▶ TRY IT
Using the entries that follow, collect the lines where the word "removed" appears.

Collected data:
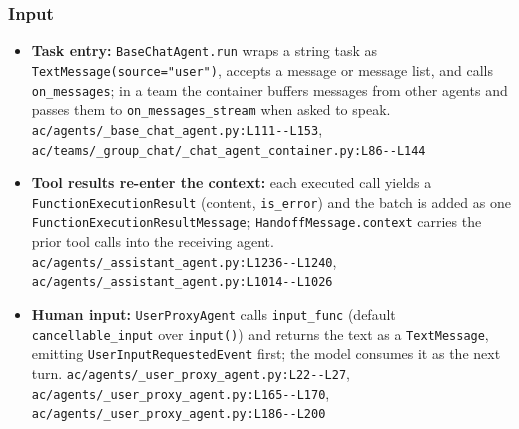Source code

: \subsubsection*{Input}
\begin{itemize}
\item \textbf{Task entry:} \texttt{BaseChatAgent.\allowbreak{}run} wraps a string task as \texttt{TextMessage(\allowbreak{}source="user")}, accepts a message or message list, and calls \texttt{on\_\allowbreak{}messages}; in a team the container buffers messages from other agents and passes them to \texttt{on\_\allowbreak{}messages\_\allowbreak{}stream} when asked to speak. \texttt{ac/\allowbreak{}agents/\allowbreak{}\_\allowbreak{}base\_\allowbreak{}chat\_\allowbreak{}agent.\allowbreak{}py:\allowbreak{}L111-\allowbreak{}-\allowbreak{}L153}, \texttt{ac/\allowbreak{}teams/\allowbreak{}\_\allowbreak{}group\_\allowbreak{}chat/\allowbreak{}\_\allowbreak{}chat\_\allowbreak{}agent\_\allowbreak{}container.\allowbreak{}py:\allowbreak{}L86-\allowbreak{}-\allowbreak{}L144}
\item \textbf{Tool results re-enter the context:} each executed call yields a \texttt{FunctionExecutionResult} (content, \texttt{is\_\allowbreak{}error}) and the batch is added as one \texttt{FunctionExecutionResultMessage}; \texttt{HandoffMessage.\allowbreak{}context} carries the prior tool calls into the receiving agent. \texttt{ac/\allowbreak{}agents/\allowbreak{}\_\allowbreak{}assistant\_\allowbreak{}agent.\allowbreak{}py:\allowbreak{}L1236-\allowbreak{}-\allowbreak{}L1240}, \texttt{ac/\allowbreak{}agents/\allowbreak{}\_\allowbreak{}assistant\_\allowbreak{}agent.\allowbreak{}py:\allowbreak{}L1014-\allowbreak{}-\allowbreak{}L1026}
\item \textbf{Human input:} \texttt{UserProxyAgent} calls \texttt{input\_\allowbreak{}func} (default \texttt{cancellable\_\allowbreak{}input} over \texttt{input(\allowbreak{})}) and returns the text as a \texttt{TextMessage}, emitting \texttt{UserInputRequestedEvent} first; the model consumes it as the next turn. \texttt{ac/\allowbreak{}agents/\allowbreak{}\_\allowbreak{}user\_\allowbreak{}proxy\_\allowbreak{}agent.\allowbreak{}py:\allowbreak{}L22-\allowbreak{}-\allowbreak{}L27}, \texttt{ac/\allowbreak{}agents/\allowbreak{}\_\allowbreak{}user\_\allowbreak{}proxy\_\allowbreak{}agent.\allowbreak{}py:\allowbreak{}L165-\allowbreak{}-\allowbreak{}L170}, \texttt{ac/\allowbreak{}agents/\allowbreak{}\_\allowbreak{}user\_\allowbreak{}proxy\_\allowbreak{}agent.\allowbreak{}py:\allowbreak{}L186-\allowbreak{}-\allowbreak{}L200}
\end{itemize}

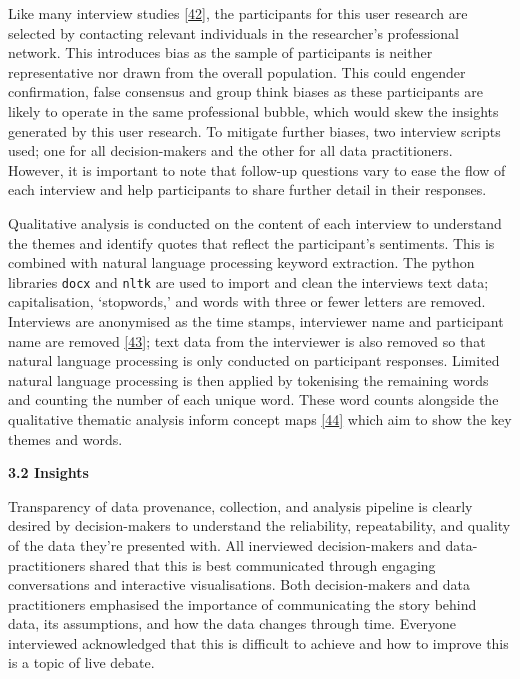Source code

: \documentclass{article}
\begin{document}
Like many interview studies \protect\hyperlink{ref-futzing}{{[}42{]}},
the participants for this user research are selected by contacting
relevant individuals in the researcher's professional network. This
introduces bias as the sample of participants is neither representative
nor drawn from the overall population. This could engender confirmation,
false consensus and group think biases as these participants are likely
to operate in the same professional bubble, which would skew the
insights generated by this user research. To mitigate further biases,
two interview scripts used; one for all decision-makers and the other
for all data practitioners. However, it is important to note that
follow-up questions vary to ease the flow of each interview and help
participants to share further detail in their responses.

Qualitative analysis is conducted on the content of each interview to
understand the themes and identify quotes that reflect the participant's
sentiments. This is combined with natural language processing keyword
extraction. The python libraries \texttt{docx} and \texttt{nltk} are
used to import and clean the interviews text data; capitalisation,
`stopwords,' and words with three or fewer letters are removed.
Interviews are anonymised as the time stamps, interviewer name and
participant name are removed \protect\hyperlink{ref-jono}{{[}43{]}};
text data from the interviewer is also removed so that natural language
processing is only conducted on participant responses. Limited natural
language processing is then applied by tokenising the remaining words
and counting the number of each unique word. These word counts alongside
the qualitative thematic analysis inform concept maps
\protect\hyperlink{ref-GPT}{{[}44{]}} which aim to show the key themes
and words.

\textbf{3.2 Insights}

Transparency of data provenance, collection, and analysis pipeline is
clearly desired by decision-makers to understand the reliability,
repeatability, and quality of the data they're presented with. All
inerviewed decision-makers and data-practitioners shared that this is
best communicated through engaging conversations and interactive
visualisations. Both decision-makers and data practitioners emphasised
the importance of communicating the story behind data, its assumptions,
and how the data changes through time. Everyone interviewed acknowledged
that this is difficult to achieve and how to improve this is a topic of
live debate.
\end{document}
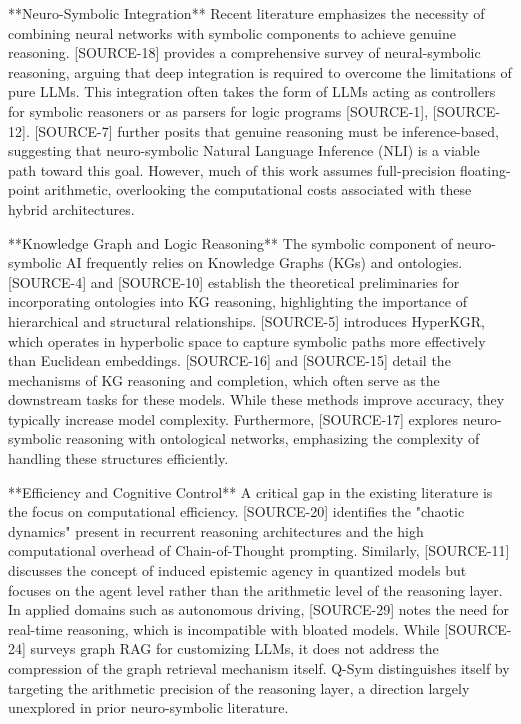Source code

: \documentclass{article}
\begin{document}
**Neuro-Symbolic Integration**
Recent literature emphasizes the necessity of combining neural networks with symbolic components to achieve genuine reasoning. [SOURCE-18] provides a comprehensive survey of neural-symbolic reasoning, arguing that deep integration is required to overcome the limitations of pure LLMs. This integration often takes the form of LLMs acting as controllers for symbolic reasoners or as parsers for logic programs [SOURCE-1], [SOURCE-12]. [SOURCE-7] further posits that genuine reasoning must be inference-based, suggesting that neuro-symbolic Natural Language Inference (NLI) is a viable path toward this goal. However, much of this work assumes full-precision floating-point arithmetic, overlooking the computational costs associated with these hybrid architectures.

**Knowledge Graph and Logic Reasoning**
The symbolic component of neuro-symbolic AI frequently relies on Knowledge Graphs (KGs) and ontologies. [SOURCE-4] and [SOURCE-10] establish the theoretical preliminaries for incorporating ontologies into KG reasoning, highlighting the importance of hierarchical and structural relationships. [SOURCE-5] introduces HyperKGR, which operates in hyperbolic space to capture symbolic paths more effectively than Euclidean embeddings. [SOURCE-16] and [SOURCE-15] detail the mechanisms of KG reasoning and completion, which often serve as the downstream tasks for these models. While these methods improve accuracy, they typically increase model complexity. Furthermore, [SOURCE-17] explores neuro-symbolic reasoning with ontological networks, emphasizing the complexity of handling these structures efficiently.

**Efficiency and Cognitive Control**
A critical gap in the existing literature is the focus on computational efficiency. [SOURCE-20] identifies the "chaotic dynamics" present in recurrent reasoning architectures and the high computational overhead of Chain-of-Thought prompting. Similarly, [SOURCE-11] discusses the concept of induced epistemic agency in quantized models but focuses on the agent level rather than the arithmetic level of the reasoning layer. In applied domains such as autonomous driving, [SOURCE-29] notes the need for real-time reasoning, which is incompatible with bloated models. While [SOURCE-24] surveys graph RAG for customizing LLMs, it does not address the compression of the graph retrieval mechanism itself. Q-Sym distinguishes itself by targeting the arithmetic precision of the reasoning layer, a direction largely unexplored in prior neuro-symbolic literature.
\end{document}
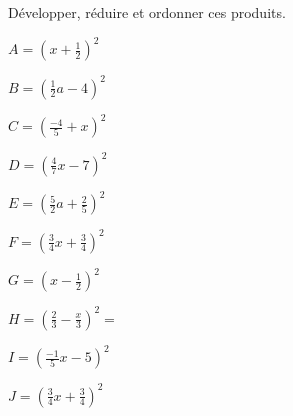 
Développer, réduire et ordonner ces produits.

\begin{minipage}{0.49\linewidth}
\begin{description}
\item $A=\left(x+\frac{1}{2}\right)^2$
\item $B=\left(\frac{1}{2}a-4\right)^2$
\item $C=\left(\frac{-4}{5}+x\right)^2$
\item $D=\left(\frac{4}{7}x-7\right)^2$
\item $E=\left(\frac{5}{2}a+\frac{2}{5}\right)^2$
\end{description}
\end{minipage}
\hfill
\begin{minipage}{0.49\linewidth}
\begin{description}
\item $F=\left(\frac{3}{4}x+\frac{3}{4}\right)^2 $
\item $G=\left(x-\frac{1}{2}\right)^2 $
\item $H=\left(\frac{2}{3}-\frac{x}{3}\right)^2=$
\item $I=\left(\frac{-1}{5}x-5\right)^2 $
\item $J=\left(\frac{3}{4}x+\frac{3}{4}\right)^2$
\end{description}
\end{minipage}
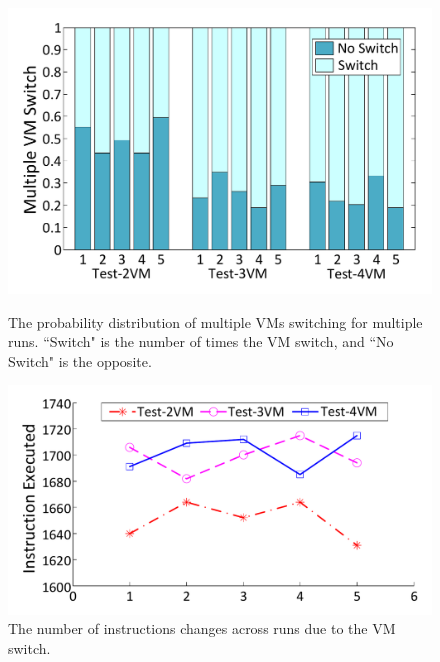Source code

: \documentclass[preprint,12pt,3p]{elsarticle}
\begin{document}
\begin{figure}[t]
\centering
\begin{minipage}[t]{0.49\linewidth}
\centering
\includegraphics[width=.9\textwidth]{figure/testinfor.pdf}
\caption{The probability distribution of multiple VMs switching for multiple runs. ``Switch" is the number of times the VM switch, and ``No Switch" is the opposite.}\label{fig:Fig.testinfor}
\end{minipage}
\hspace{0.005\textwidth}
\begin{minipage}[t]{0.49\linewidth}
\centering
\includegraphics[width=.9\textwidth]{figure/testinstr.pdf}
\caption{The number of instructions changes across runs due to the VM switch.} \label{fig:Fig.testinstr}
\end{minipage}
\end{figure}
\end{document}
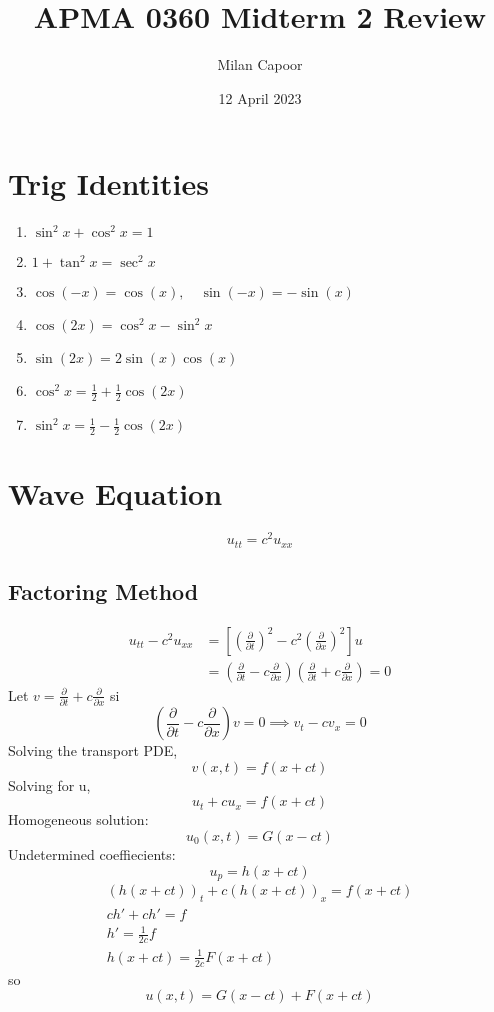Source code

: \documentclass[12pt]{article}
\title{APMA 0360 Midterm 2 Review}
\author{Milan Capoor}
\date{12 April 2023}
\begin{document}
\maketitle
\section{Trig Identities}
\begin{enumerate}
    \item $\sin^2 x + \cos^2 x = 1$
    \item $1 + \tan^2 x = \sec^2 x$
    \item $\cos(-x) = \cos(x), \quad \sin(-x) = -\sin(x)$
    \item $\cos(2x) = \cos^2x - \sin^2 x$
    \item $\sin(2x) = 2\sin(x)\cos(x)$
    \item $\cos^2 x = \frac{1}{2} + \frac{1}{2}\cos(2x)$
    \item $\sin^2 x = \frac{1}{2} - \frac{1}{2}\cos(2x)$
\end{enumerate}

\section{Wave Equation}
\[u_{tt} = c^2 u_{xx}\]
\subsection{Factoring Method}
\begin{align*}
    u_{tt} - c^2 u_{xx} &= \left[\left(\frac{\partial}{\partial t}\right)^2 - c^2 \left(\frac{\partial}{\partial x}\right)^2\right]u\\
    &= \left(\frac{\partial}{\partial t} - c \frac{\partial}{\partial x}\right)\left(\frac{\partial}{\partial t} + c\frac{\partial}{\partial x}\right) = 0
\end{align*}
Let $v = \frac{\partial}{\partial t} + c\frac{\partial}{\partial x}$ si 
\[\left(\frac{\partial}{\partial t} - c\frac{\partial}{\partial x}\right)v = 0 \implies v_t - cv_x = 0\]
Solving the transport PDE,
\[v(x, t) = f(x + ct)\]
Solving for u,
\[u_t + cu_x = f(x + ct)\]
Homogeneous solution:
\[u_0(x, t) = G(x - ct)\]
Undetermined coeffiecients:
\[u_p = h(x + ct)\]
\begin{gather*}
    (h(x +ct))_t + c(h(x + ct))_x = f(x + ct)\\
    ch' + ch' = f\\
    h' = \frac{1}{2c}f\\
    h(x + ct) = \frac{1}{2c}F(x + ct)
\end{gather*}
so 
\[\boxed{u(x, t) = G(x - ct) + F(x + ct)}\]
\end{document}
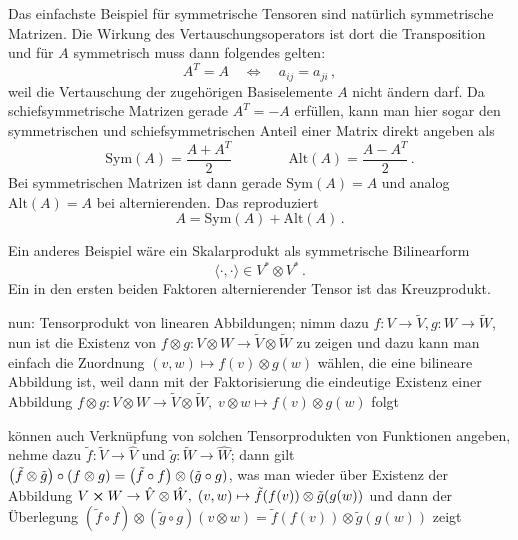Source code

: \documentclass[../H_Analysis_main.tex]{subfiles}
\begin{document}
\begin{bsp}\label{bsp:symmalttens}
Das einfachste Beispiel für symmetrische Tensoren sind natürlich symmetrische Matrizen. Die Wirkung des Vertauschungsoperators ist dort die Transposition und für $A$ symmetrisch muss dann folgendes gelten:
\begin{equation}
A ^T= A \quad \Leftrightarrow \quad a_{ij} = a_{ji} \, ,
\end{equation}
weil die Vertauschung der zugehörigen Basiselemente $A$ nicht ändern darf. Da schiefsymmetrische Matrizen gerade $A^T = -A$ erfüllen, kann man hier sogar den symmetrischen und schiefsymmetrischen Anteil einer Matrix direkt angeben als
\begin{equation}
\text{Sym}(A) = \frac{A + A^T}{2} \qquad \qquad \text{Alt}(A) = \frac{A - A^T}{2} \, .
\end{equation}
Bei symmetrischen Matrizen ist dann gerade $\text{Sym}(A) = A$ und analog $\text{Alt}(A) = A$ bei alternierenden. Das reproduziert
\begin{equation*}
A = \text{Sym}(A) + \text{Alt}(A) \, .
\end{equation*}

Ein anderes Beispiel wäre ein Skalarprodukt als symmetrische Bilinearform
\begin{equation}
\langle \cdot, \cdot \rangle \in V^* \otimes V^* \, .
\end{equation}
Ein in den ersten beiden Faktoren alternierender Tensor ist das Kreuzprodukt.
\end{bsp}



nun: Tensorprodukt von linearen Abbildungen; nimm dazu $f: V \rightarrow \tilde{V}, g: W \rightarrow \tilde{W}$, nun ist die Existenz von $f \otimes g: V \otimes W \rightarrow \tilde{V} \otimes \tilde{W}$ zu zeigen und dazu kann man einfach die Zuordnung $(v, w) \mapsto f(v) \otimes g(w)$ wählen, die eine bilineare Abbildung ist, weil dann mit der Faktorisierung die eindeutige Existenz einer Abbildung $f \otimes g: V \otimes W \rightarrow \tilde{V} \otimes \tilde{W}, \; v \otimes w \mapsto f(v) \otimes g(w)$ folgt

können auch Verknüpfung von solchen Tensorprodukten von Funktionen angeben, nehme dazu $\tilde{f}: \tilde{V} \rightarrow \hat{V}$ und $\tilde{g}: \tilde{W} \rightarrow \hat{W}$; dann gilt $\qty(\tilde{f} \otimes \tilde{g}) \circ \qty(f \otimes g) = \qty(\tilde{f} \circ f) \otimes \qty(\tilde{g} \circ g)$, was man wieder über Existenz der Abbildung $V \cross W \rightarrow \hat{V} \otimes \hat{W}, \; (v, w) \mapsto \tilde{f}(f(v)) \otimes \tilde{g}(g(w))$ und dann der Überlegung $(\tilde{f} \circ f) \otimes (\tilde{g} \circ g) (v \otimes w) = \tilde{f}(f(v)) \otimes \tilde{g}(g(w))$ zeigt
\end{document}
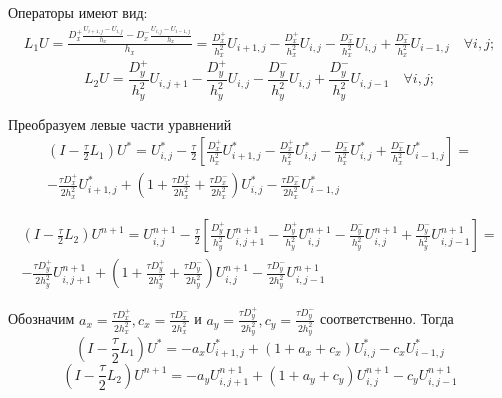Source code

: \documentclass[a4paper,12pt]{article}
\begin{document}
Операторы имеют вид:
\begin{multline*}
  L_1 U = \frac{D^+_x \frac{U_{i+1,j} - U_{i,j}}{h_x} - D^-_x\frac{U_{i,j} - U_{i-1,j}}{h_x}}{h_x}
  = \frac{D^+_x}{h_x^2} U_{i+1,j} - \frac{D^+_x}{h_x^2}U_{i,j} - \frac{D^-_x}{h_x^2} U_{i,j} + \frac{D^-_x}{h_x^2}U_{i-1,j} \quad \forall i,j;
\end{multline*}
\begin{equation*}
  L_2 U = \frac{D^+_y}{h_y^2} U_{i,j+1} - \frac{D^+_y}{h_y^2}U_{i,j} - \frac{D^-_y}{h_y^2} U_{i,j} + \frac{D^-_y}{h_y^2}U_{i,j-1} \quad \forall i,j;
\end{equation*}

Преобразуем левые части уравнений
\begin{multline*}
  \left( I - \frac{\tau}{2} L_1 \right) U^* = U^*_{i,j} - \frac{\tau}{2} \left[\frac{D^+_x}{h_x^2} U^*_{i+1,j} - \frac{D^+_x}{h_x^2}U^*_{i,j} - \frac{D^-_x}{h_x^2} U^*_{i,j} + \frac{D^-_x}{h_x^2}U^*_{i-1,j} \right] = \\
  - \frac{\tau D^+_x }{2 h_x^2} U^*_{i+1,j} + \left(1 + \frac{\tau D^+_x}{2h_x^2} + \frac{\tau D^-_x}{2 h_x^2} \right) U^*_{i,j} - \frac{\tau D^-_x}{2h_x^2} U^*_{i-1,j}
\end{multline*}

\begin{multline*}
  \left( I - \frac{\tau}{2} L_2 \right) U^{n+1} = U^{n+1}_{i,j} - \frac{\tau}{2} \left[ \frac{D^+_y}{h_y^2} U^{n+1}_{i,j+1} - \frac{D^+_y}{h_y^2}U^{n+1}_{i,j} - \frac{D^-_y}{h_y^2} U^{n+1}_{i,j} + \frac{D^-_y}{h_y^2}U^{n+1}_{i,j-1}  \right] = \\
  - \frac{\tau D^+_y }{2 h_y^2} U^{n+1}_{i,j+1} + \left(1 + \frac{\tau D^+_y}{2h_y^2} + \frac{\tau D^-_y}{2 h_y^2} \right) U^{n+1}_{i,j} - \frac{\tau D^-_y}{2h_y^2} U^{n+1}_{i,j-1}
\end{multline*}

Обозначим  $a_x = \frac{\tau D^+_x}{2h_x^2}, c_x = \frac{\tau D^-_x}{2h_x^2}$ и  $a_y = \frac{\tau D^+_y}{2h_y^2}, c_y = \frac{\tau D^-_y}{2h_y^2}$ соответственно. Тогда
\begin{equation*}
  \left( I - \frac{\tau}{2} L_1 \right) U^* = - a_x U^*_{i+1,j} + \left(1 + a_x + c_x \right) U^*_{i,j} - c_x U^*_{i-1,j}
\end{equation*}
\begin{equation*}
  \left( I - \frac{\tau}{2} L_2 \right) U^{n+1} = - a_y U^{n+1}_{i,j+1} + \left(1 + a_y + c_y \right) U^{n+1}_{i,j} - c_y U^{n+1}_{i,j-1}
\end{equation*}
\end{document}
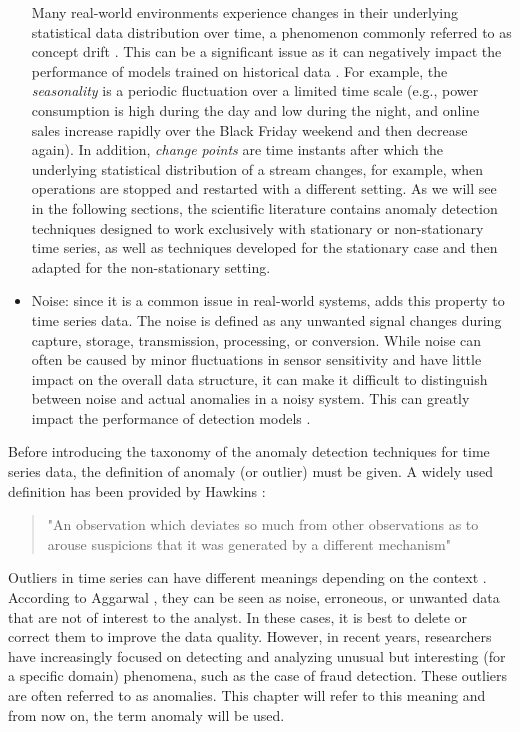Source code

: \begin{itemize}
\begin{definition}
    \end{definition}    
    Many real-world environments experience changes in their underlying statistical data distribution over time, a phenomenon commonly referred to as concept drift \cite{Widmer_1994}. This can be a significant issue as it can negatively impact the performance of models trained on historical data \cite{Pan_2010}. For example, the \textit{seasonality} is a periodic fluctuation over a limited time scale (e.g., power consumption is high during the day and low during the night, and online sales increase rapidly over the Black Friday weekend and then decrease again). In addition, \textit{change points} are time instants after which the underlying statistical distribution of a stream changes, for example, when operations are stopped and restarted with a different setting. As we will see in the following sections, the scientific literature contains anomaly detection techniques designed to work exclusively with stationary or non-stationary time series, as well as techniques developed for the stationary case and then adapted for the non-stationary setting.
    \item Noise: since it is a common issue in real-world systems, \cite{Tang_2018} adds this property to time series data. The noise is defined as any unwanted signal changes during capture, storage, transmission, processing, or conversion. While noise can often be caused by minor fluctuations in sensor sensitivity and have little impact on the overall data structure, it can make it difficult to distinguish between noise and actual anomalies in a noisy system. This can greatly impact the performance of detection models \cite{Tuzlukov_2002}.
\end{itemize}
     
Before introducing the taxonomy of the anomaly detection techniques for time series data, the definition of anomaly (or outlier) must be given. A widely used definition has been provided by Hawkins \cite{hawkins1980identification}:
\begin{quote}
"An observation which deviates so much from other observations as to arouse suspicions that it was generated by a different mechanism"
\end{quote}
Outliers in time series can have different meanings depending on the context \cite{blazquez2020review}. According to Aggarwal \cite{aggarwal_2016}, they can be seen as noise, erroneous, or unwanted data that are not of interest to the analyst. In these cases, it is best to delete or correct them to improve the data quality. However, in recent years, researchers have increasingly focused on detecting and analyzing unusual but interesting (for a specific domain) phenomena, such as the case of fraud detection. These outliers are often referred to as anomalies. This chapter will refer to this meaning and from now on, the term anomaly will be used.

▶ WRITTEN SOLUTION
`stopwords,' and words with three or fewer letters are removed.
participant name are removed \protect\hyperlink{ref-jono}{{[}43{]}};
text data from the interviewer is also removed so that natural language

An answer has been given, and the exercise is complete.